Point Lookout: a free weekly publication of Chaco Canyon Consulting
Volume 9, Issue 35;   September 2, 2009: Blind Agendas

Blind Agendas

by

Effective meetings have agendas. But even if a meeting has an agenda, the hidden agendas of participants can cause trouble. Another source of trouble, less frequently recognized, is the blind agenda.
A Protestant church in Tuttlingen, Germany

A Protestant church in Tuttlingen, Germany. Art Nouveau facade of the early 20th Century. The Battle of Tuttlingen, which occurred during the Thirty Years War, was fought on November 13 or 24, 1643 (the precise date is unclear). It was a rare winter battle in a time when the military custom was to suspend operations and go to winter quarters during the cold weather. The French, under Guberiant, selected Tuttingen for their winter quarters because it was known to be "fresh" — undisturbed by foraging armies, and thus well supplied.
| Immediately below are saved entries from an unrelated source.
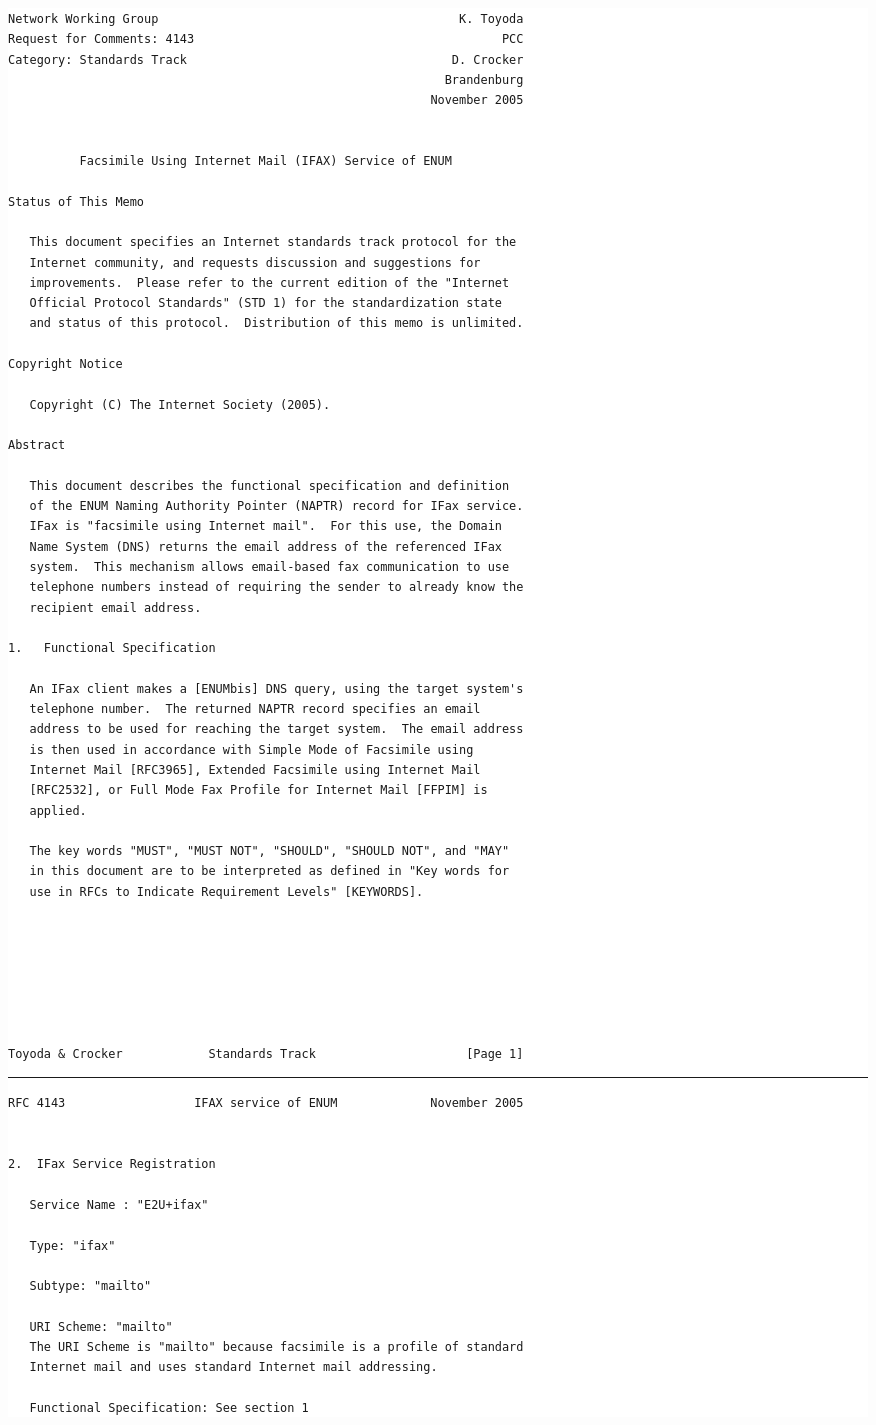     Network Working Group                                          K. Toyoda
    Request for Comments: 4143                                           PCC
    Category: Standards Track                                     D. Crocker
                                                                 Brandenburg
                                                               November 2005


              Facsimile Using Internet Mail (IFAX) Service of ENUM

    Status of This Memo

       This document specifies an Internet standards track protocol for the
       Internet community, and requests discussion and suggestions for
       improvements.  Please refer to the current edition of the "Internet
       Official Protocol Standards" (STD 1) for the standardization state
       and status of this protocol.  Distribution of this memo is unlimited.

    Copyright Notice

       Copyright (C) The Internet Society (2005).

    Abstract

       This document describes the functional specification and definition
       of the ENUM Naming Authority Pointer (NAPTR) record for IFax service.
       IFax is "facsimile using Internet mail".  For this use, the Domain
       Name System (DNS) returns the email address of the referenced IFax
       system.  This mechanism allows email-based fax communication to use
       telephone numbers instead of requiring the sender to already know the
       recipient email address.

    1.   Functional Specification

       An IFax client makes a [ENUMbis] DNS query, using the target system's
       telephone number.  The returned NAPTR record specifies an email
       address to be used for reaching the target system.  The email address
       is then used in accordance with Simple Mode of Facsimile using
       Internet Mail [RFC3965], Extended Facsimile using Internet Mail
       [RFC2532], or Full Mode Fax Profile for Internet Mail [FFPIM] is
       applied.

       The key words "MUST", "MUST NOT", "SHOULD", "SHOULD NOT", and "MAY"
       in this document are to be interpreted as defined in "Key words for
       use in RFCs to Indicate Requirement Levels" [KEYWORDS].







    Toyoda & Crocker            Standards Track                     [Page 1]

------------------------------------------------------------------------

``` newpage
RFC 4143                  IFAX service of ENUM             November 2005


2.  IFax Service Registration

   Service Name : "E2U+ifax"

   Type: "ifax"

   Subtype: "mailto"

   URI Scheme: "mailto"
   The URI Scheme is "mailto" because facsimile is a profile of standard
   Internet mail and uses standard Internet mail addressing.

   Functional Specification: See section 1

```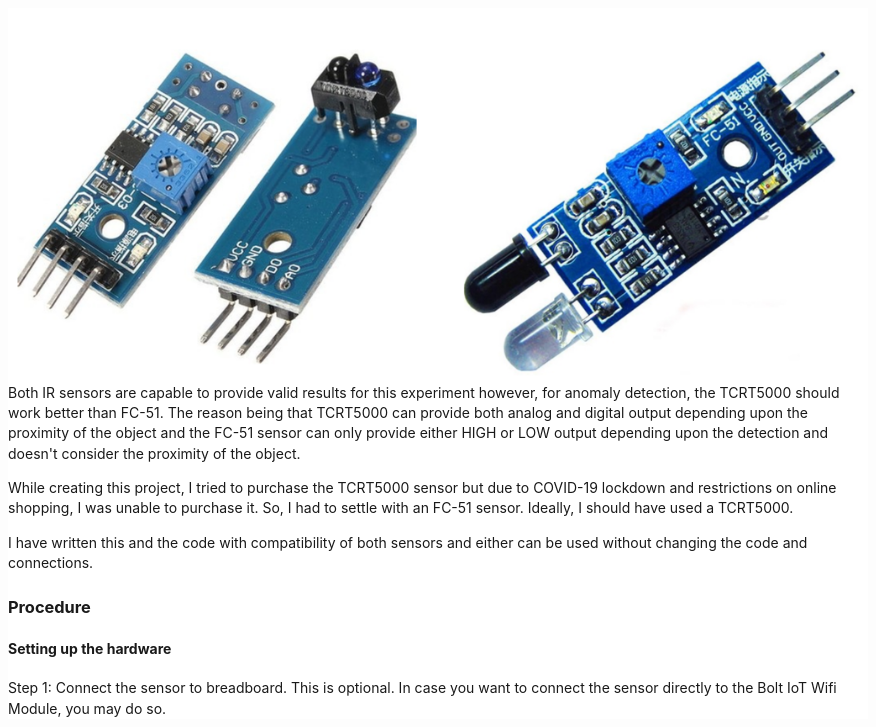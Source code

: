 ![TCRT5000 and FC-51](.github/sensors.png)
Both IR sensors are capable to provide valid results for this experiment however, for anomaly detection, the TCRT5000 should work better than FC-51. The reason being that TCRT5000 can provide both analog and digital output depending upon the proximity of the object and the FC-51 sensor can only provide either HIGH or LOW output depending upon the detection and doesn't consider the proximity of the object.

While creating this project, I tried to purchase the TCRT5000 sensor but due to COVID-19 lockdown and restrictions on online shopping, I was unable to purchase it. So, I had to settle with an FC-51 sensor. Ideally, I should have used a TCRT5000.

I have written this and the code with compatibility of both sensors and either can be used without changing the code and connections.

### Procedure

#### Setting up the hardware

Step 1: Connect the sensor to breadboard. This is optional. In case you want to connect the sensor directly to the Bolt IoT Wifi Module, you may do so.
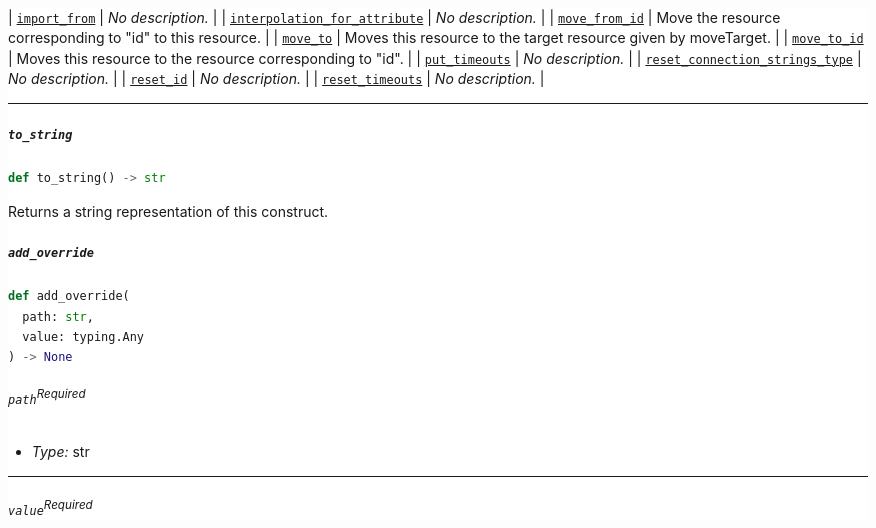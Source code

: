 | <code><a href="#rhizo-co-terraform-provider-oci.databaseAutonomousContainerDatabaseDataguardRoleChange.DatabaseAutonomousContainerDatabaseDataguardRoleChange.importFrom">import_from</a></code> | *No description.* |
| <code><a href="#rhizo-co-terraform-provider-oci.databaseAutonomousContainerDatabaseDataguardRoleChange.DatabaseAutonomousContainerDatabaseDataguardRoleChange.interpolationForAttribute">interpolation_for_attribute</a></code> | *No description.* |
| <code><a href="#rhizo-co-terraform-provider-oci.databaseAutonomousContainerDatabaseDataguardRoleChange.DatabaseAutonomousContainerDatabaseDataguardRoleChange.moveFromId">move_from_id</a></code> | Move the resource corresponding to "id" to this resource. |
| <code><a href="#rhizo-co-terraform-provider-oci.databaseAutonomousContainerDatabaseDataguardRoleChange.DatabaseAutonomousContainerDatabaseDataguardRoleChange.moveTo">move_to</a></code> | Moves this resource to the target resource given by moveTarget. |
| <code><a href="#rhizo-co-terraform-provider-oci.databaseAutonomousContainerDatabaseDataguardRoleChange.DatabaseAutonomousContainerDatabaseDataguardRoleChange.moveToId">move_to_id</a></code> | Moves this resource to the resource corresponding to "id". |
| <code><a href="#rhizo-co-terraform-provider-oci.databaseAutonomousContainerDatabaseDataguardRoleChange.DatabaseAutonomousContainerDatabaseDataguardRoleChange.putTimeouts">put_timeouts</a></code> | *No description.* |
| <code><a href="#rhizo-co-terraform-provider-oci.databaseAutonomousContainerDatabaseDataguardRoleChange.DatabaseAutonomousContainerDatabaseDataguardRoleChange.resetConnectionStringsType">reset_connection_strings_type</a></code> | *No description.* |
| <code><a href="#rhizo-co-terraform-provider-oci.databaseAutonomousContainerDatabaseDataguardRoleChange.DatabaseAutonomousContainerDatabaseDataguardRoleChange.resetId">reset_id</a></code> | *No description.* |
| <code><a href="#rhizo-co-terraform-provider-oci.databaseAutonomousContainerDatabaseDataguardRoleChange.DatabaseAutonomousContainerDatabaseDataguardRoleChange.resetTimeouts">reset_timeouts</a></code> | *No description.* |

---

##### `to_string` <a name="to_string" id="rhizo-co-terraform-provider-oci.databaseAutonomousContainerDatabaseDataguardRoleChange.DatabaseAutonomousContainerDatabaseDataguardRoleChange.toString"></a>

```python
def to_string() -> str
```

Returns a string representation of this construct.

##### `add_override` <a name="add_override" id="rhizo-co-terraform-provider-oci.databaseAutonomousContainerDatabaseDataguardRoleChange.DatabaseAutonomousContainerDatabaseDataguardRoleChange.addOverride"></a>

```python
def add_override(
  path: str,
  value: typing.Any
) -> None
```

###### `path`<sup>Required</sup> <a name="path" id="rhizo-co-terraform-provider-oci.databaseAutonomousContainerDatabaseDataguardRoleChange.DatabaseAutonomousContainerDatabaseDataguardRoleChange.addOverride.parameter.path"></a>

- *Type:* str

---

###### `value`<sup>Required</sup> <a name="value" id="rhizo-co-terraform-provider-oci.databaseAutonomousContainerDatabaseDataguardRoleChange.DatabaseAutonomousContainerDatabaseDataguardRoleChange.addOverride.parameter.value"></a>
As a precaution, he set patrols to the South to watch for signs of the opposing Bavarian army. The Bavarians, however, captured a few French patrols, and after pretending to leak to them that the Bavarians, too, were headed for winter quarters, let them escape (with their disinformation) back to the French, who assumed that the intelligence was valid. The Bavarians then attacked during a snowstorm and defeated the French in a rout. In this battle, the Bavarians exploited the French commander's blind agenda — in this case, an assumption that the Bavarian commander had the same regard for military custom as he did.

For more about this battle, see George K. Swinzow, "On Winter Warfare." Special Report 93-12, US Army Corps of Engineers Cold Regions Research & Engineering Laboratory, June 1993. Photo courtesy Andreas Frankenhauser.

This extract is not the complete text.